Hugogil.pt
·21 de maio de 2026
Sport TV: quando a desinformação cobra assinatura

In partnership with
Yahoo sportsHugogil.pt
·21 de maio de 2026

Chegámos a um ponto que é simultaneamente caricato e preocupante no jornalismo desportivo português. A Sport TV publicou nas últimas horas que José Mourinho seria o próximo treinador do Benfica. Apagou a notícia pouco depois. Sem retratação pública. Silêncio total.
O pequeno detalhe é que José Mourinho continua a ir ao Seixal. Não comunicou rigorosamente nada ao clube nem à comunicação social. Marco Silva, outro nome que circula pelos corredores da especulação mediática, foi ainda mais direto: não ouviu, não esteve reunido, não recebeu qualquer proposta do Benfica. Zero.
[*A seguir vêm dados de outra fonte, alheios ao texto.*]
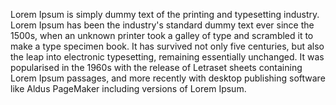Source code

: Lorem Ipsum is simply dummy text of the printing and typesetting
 industry. Lorem Ipsum has been the industry's standard dummy text
  ever since the 1500s, when an unknown printer took a galley
   of type and scrambled it to make a type specimen book. It has
    survived not only five centuries, but also the leap into
     electronic typesetting, remaining essentially unchanged. It 
     was popularised in the 1960s with the release of Letraset
      sheets containing Lorem Ipsum passages, and more recently with
       desktop publishing software like Aldus PageMaker including
        versions of Lorem Ipsum.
Nada. Ponto final.
Como é que uma redação com recursos humanos, com assinantes que pagam todos os meses, com uma marca construída ao longo de décadas, publica uma coisa dessas?
A resposta, lamentavelmente, é simples: porque a disputa pela audiência transformou o jornalismo desportivo numa corrida de velocidade onde importa ser o primeiro, não ser o mais rigoroso. Nessa corrida, perde-se o mais básico da profissão – confirmar a informação antes de a publicar. E quando se erra, apaga-se discretamente, esperando que ninguém note.
Mas nós notámos. E não esquecemos.
Este episódio não é um caso isolado, é um padrão. A Sport TV é o canal onde ex-jogadores de clubes rivais comentam jornadas do Benfica com toda a suposta isenção do mundo. Onde ex-árbitros abrem a boca com as opiniões que lhes chegam pelos grupos de WhatsApp de antigos colegas. Onde a perspetiva “neutral” é garantida, sistematicamente, por quem tem razões objetivas para não ser neutral.
Lembramo-nos ainda do episódio do Belenenses. Aquele em que foi noticiado que o clube descia de divisão quando ainda tinha dois jogos para disputar. Mas para quê esperar pelos factos quando a “notícia” já estava feita e o clique já tinha sido conquistado?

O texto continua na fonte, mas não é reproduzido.